#### [TASK GOAL]
Count, in the entries, the lines with "Standard". Answer with the number only.

#### [DATA SECTION]
╭──

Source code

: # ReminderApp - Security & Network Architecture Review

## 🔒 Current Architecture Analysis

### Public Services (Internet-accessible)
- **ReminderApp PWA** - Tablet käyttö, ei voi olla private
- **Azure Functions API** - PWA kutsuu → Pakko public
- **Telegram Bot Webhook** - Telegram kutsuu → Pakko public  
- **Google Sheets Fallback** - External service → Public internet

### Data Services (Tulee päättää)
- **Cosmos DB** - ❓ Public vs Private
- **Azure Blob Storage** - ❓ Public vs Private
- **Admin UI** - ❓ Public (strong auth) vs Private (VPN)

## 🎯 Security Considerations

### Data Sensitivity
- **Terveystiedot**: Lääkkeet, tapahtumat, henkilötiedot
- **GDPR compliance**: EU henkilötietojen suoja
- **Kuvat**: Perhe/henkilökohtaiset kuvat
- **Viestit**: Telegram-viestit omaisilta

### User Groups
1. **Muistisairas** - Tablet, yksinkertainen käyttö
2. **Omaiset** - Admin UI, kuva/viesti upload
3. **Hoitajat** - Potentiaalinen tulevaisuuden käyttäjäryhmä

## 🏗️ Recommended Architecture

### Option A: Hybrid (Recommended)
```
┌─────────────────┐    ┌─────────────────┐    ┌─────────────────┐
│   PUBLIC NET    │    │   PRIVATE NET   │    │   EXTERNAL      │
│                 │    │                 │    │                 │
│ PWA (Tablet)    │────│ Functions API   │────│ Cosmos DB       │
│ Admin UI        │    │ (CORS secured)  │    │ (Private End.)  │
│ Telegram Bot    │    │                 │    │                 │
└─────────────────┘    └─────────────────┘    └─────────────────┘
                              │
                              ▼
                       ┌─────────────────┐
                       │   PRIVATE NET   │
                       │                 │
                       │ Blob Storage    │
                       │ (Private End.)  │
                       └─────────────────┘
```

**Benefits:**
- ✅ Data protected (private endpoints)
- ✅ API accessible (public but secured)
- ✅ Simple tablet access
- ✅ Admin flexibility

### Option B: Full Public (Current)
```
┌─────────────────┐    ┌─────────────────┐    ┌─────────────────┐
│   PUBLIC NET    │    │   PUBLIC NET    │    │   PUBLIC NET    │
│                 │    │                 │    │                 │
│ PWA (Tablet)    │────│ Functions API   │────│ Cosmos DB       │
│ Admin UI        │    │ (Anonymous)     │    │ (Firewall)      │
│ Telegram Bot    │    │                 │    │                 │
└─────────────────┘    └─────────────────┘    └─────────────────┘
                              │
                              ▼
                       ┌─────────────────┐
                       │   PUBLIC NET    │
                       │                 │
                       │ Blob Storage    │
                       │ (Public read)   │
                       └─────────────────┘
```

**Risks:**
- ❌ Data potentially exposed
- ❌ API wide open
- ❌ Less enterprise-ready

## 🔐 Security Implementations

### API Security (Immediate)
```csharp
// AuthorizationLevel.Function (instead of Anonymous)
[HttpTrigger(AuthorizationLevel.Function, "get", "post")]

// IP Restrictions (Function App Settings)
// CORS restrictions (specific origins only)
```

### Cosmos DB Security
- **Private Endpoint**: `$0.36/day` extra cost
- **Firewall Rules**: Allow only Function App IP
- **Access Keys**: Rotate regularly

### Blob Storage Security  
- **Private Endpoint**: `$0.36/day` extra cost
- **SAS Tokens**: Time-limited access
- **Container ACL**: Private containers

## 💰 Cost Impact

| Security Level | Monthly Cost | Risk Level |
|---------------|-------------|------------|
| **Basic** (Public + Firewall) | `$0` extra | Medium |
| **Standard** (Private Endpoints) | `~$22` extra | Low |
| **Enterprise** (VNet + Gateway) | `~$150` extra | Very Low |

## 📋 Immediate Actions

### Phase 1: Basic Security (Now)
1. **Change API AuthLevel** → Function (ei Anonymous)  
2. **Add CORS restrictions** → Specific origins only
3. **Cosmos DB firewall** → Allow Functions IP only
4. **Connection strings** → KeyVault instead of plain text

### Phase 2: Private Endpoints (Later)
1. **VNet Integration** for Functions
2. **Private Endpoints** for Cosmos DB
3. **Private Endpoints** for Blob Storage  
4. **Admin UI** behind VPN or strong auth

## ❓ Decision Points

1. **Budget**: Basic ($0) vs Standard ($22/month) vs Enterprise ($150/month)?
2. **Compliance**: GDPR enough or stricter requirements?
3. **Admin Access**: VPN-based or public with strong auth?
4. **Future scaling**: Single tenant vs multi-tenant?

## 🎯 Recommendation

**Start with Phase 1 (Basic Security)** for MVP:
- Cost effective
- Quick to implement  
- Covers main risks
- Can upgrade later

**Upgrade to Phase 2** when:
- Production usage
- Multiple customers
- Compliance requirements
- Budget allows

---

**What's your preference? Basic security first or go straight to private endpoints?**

╰──

#### [EXERCISE RESPONSE]
2